Provided data ->
>>

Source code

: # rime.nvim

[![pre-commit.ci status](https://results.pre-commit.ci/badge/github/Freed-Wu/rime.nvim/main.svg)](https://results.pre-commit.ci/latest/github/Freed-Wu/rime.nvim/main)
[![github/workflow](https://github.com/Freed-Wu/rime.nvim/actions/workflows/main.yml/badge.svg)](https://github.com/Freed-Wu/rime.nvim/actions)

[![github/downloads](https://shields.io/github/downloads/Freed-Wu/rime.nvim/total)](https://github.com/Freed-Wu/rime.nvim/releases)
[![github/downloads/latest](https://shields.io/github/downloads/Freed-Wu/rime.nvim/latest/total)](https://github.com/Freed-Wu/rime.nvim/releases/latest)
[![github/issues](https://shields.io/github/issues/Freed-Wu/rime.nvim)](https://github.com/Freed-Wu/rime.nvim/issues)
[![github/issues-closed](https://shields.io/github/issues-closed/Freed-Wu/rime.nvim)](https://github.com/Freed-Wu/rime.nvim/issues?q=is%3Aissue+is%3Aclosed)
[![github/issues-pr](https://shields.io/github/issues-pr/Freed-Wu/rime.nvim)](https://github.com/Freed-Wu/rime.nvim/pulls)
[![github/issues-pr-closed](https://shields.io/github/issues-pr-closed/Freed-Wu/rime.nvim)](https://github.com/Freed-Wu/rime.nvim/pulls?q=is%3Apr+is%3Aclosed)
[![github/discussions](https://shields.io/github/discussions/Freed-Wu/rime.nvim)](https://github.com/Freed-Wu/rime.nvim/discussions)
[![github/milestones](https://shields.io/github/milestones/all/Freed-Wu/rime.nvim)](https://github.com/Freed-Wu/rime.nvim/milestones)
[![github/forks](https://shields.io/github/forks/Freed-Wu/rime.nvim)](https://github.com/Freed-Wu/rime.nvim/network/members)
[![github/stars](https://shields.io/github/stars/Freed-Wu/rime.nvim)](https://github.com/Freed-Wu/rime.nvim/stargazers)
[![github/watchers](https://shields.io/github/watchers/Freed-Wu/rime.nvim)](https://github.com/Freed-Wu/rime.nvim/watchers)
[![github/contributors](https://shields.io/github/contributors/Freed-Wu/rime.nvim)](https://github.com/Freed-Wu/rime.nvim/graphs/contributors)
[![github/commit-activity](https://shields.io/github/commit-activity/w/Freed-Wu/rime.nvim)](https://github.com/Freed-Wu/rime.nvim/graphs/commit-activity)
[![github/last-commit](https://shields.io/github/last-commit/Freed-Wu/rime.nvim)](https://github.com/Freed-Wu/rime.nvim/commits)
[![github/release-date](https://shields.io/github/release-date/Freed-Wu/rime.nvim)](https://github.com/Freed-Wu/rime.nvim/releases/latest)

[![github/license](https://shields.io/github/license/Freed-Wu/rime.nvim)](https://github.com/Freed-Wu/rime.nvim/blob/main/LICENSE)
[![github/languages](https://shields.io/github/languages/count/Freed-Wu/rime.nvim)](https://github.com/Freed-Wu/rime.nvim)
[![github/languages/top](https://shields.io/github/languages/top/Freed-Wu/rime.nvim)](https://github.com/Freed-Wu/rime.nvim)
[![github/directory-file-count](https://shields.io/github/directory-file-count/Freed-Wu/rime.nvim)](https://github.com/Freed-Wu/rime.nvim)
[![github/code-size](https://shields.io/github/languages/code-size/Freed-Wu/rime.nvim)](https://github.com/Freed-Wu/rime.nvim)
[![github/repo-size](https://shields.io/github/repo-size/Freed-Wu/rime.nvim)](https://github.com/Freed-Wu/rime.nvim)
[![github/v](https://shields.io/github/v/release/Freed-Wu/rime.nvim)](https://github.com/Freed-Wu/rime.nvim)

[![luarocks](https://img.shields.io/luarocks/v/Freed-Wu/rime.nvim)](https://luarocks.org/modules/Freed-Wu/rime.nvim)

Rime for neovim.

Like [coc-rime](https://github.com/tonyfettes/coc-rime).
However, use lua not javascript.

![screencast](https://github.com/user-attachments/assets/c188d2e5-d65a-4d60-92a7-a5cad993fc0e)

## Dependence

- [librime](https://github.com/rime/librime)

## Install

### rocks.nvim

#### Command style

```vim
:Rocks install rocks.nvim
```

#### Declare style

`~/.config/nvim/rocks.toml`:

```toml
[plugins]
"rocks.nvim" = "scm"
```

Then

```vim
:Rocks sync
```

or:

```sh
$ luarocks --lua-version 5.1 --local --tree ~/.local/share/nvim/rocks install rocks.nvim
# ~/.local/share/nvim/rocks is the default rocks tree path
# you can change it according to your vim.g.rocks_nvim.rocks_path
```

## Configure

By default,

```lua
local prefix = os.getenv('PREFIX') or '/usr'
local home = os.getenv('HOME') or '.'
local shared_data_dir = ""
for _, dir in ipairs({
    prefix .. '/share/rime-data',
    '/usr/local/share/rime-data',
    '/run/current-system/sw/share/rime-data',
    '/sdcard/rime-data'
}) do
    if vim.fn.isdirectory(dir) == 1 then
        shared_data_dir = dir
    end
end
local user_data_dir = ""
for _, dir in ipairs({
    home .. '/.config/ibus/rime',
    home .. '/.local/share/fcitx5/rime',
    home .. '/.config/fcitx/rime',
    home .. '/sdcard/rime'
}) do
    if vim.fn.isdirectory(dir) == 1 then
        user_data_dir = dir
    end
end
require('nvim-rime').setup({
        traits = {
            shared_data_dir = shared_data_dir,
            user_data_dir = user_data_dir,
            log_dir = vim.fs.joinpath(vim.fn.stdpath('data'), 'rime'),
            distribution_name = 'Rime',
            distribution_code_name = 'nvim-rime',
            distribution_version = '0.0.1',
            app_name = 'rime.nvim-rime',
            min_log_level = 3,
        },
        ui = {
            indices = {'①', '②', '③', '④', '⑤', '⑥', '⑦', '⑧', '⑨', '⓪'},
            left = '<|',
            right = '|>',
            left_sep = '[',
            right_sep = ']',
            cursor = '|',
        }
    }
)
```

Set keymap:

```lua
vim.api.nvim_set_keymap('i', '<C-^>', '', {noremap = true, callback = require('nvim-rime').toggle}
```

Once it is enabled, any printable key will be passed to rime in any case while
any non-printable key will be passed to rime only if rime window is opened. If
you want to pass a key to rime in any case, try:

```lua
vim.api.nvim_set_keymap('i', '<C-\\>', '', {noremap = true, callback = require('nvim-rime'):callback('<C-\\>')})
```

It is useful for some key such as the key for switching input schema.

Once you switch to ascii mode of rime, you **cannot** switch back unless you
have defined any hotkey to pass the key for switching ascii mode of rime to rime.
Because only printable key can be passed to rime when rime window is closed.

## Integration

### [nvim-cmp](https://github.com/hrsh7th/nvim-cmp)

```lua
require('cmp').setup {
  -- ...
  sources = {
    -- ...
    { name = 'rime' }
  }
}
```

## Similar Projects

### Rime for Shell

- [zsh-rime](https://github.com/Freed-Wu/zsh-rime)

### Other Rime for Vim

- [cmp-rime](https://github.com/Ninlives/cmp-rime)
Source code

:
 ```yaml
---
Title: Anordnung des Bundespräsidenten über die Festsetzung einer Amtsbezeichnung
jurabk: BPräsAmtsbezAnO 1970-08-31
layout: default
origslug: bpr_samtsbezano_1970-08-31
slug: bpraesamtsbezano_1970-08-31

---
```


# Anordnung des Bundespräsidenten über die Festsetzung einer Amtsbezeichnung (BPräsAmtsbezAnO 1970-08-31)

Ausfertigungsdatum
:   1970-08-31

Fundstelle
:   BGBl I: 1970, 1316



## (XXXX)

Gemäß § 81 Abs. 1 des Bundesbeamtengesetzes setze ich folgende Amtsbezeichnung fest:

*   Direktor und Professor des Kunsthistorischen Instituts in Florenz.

<<

Required action -> Count every line above that includes the string "luarocks", and answer with the count only.

Task output -> 2